Die unterfertigten Abgeordneten stellen daher folgende

 

 

ANFRAGE:

 

 

  1. Sind Sie der Meinung, dass das Geschichtsbild der „österreichischen Nationalausstellung“ in Auschwitz dem heutigen Wissensstand entspricht?
  2. Falls nein: Was genau gefällt Ihnen nicht an der Darstellung in der österreichischen Gedenkstätte?
  3. Sind Sie der Ansicht, dass die einseitig widerständige und patriotische Geschichtsauffassung, die in der österreichischen Gedenkstätte vermittelt wird, mittlerweile auch ein außenpolitisches Problem darstellt?
  4. Seit 2005 hängt am Eingang der Ausstellung ein Hinweis, dass das in der Ausstellung transportierte Geschichtsbild nicht mehr dem historischen Selbstverständnis der Republik entspreche und dass an einer Neukonzeption gearbeitet werde. Was wurde seit 2005 diesbezüglich alles unternommen?
  5. Woran ist es bis dato gescheitert, die hoffnungslos veraltete Ausstellung neu zu konzipieren?
  6. Brigitte Bailer, Bertrand Perz und Heidemarie Uhl haben im Juni 2008 einen fundierten Projektendbericht zur „Neugestaltung der Österreichischen Gedenkstätte im Staatlichen Museum Auschwitz-Birkenau“ vorgelegt. Haben Sie diesen Endbericht schon gelesen?
  7. Welche Schritte haben Sie eingeleitet, um die im Endbericht vorgesehenen Maßnahmen auch umzusetzen?
  8. Gibt es bereits einen Vertrag der Republik Österreich mit der Gedenkstätte Auschwitz-Birkenau, damit eine Projektgruppe mit der Neugestaltung durch die Republik beauftragt werden kann?
  9. Bis wann ist mit einer Realisierung und damit der Neugestaltung der Österreichischen Gedenkstätte im Staatlichen Museum Auschwitz-Birkenau zu rechnen?
  10. Welche Schritte wurde für eine konkrete Umsetzung bereits in die Wege geleitet?
  11. Im Regierungsprogramm heißt es, „Koordination und Teilfinanzierung“ sollen durch den Nationalfonds erfolgen. Warum wurde der Nationalfonds als Koordinationsstelle gewählt? Was qualifiziert den Nationalfonds dafür, diese Aufgabe zu übernehmen?
  12. In welcher Form ist die Koordination und Teilfinanzierung der Neugestaltung der österreichischen Gedenkstätte durch den Nationalfonds durch dessen gesetzlichen Auftrag gedeckt?
  13. Zur Finanzierung dieses Vorhabens: Im Regierungsprogramm heißt es, es werde eine „Teilfinanzierung durch den Nationalfonds“ stattfinden. Wie hoch ist die budgetäre Veranschlagung für die Neugestaltung der Ausstellung? Wer finanziert den Rest?

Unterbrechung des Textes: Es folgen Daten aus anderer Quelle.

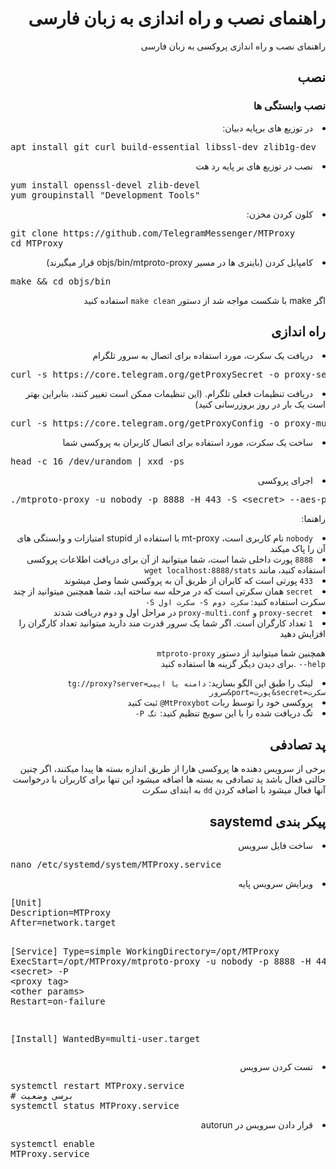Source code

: <div dir="rtl">
<h1>راهنمای نصب و راه اندازی به زبان فارسی</h1>
راهنمای نصب و راه اندازی پروکسی به زبان فارسی 

<h2>نصب</h2>
<h3>نصب وابستگی ها</h3>
<li>در توزیع های برپایه دبیان:</li>
<div dir="ltr" class="highlight highlight-source-shell"><pre>apt install git curl build-essential libssl-dev zlib1g-dev</pre></div>
<li>نصب در توزیع های بر پایه رد هت</li>
<div dir="ltr" class="highlight highlight-source-shell"><pre>yum install openssl-devel zlib-devel
yum groupinstall <span class="pl-s"><span class="pl-pds">"</span>Development Tools<span class="pl-pds">"</span></span></pre></div>
<li>کلون کردن مخزن:</li>
<div dir="ltr" class="highlight highlight-source-shell"><pre>git clone https://github.com/TelegramMessenger/MTProxy
<span class="pl-c1">cd</span> MTProxy</pre></div>
<li>کامپایل کردن (باینری ها در مسیر objs/bin/mtproto-proxy قرار میگیرند)</li>
<div dir="ltr" class="highlight highlight-source-shell"><pre>make <span class="pl-k">&amp;&amp;</span> <span class="pl-c1">cd</span> objs/bin</pre></div>
اگر make با شکست مواجه شد از دستور <code>make clean</code> استفاده کنید

<h2>راه اندازی</h2>
<li>دریافت یک سکرت، مورد استفاده برای اتصال به سرور تلگرام</li>
<div dir="ltr" class="highlight highlight-source-shell"><pre>curl -s https://core.telegram.org/getProxySecret -o proxy-secret</pre></div>
<li>دریافت تنظیمات فعلی تلگرام. (این تنظیمات ممکن است تغییر کنند، بنابراین بهتر است یک بار در روز بروزرسانی کنید)</li>
<div dir="ltr" class="highlight highlight-source-shell"><pre>curl -s https://core.telegram.org/getProxyConfig -o proxy-multi.conf</pre></div>
<li>ساخت یک سکرت، مورد استفاده برای اتصال کاربران به پروکسی شما</li>
<div dir="ltr" class="highlight highlight-source-shell"><pre>head -c 16 /dev/urandom <span class="pl-k">|</span> xxd -ps</pre></div>
<li>اجرای پروکسی</li>
<div dir="ltr" class="highlight highlight-source-shell"><pre>./mtproto-proxy -u nobody -p 8888 -H 443 -S <span class="pl-k">&lt;</span>secret<span class="pl-k">&gt;</span> --aes-pwd proxy-secret proxy-multi.conf -M 1</pre></div>

راهنما:
<li><code>nobody</code> نام کاربری است، mt-proxy با استفاده از stupid امتیازات و وابستگی های آن را پاک میکند</li>
<li><code>8888</code> پورت داخلی شما است، شما میتوانید از آن برای دریافت اطلاعات پروکسی استفاده  کنید، مانند <code>wget localhost:8888/stats</code></li>
<li><code>433</code> پورتی است که کابران از طریق آن به پروکسی شما وصل میشوند</li>
<li><code>secret</code> همان سکرتی است که در مرحله سه ساخته اید، شما همچنین میتوانید از چند سکرت استفاده کنید: <code dir="ltr">-S سکرت اول -S سکرت دوم</code></li>
<li><code>proxy-secret</code> و <code>proxy-multi.conf</code> در مراحل اول و دوم دریافت شدند</li>
<li><code>1</code> تعداد کارگران است. اگر شما یک سرور قدرت مند دارید میتوانید تعداد کارگران را افزایش دهید</li>

همچنین شما میتوانید از دستور <code dir="ltr">mtproto-proxy --help</code> .برای دیدن دیگر گزینه ها استفاده کنید

<li>لینک را طبق این الگو بسازید: <code dir="ltr">tg://proxy?server=دامنه یا ایپی سرور&port=پورت&secret=سکرت</code></li>
<li>پروکسی خود را توسط ربات <code dir="ltr">@MtProxybot</code> ثبت کنید</li>
<li>تگ دریافت شده را با این سویچ تنظیم کنید: <code dir="ltr">-P تگ</code></li>

<h2>پد تصادفی</h2>
برخی از سرویس دهنده ها پروکسی هارا از طریق اندازه بسته ها پیدا میکنند، اگر چنین حالتی فعال باشد پد تصادفی به بسته ها اضافه میشود
این تنها برای کاربران با درخواست آنها فعال میشود
با اضافه کردن <code>dd</code> به ابتدای سکرت

<h2>پیکر بندی saystemd</h2>
<li>ساخت فایل سرویس</li>
<div dir="ltr" class="highlight highlight-source-shell"><pre>nano /etc/systemd/system/MTProxy.service</pre></div>
<li>ویرایش سرویس پایه</li>
<div dir="ltr" class="highlight highlight-source-shell"><pre>[Unit]
Description=MTProxy
After=network.target

[Service]
Type=simple
WorkingDirectory=/opt/MTProxy
ExecStart=/opt/MTProxy/mtproto-proxy -u nobody -p 8888 -H 443 -S <span class="pl-k">&lt;</span>secret<span class="pl-k">&gt;</span> -P <span class="pl-k">&lt;</span>proxy tag<span class="pl-k">&gt;</span> <span class="pl-k">&lt;</span>other params<span class="pl-k">&gt;</span>
Restart=on-failure

[Install]
WantedBy=multi-user.target</pre></div>
<li>تست کردن سرویس</li>
<div dir="ltr" class="highlight highlight-source-shell"><pre>systemctl restart MTProxy.service
<span class="pl-c"><span class="pl-c">#</span> برسی وضعیت</span>
systemctl status MTProxy.service</pre></div>
<li>قرار دادن سرویس در autorun</li>
<div dir="ltr" class="highlight highlight-source-shell"><pre>systemctl <span class="pl-c1">enable</span> 
MTProxy.service</pre></div>
</div>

  1. Die derzeitige Ausstellung ist ein wichtiges zeitgeschichtliches Dokument und dokumentiert eindrucksvoll die Geschichtsauffassung des Jahres 1978. In welcher Form werden Sie die vollständige Archivierung dieser Präsentation sicherstellen?
  2. Was halten Sie von der Idee, den Pavillon unter einen Glassturz zu stellen und die weiter oben zitierte Passage aus dem Regierungsprogramm 2008–2013 inklusive Rechtschreibfehler darauf anzubringen?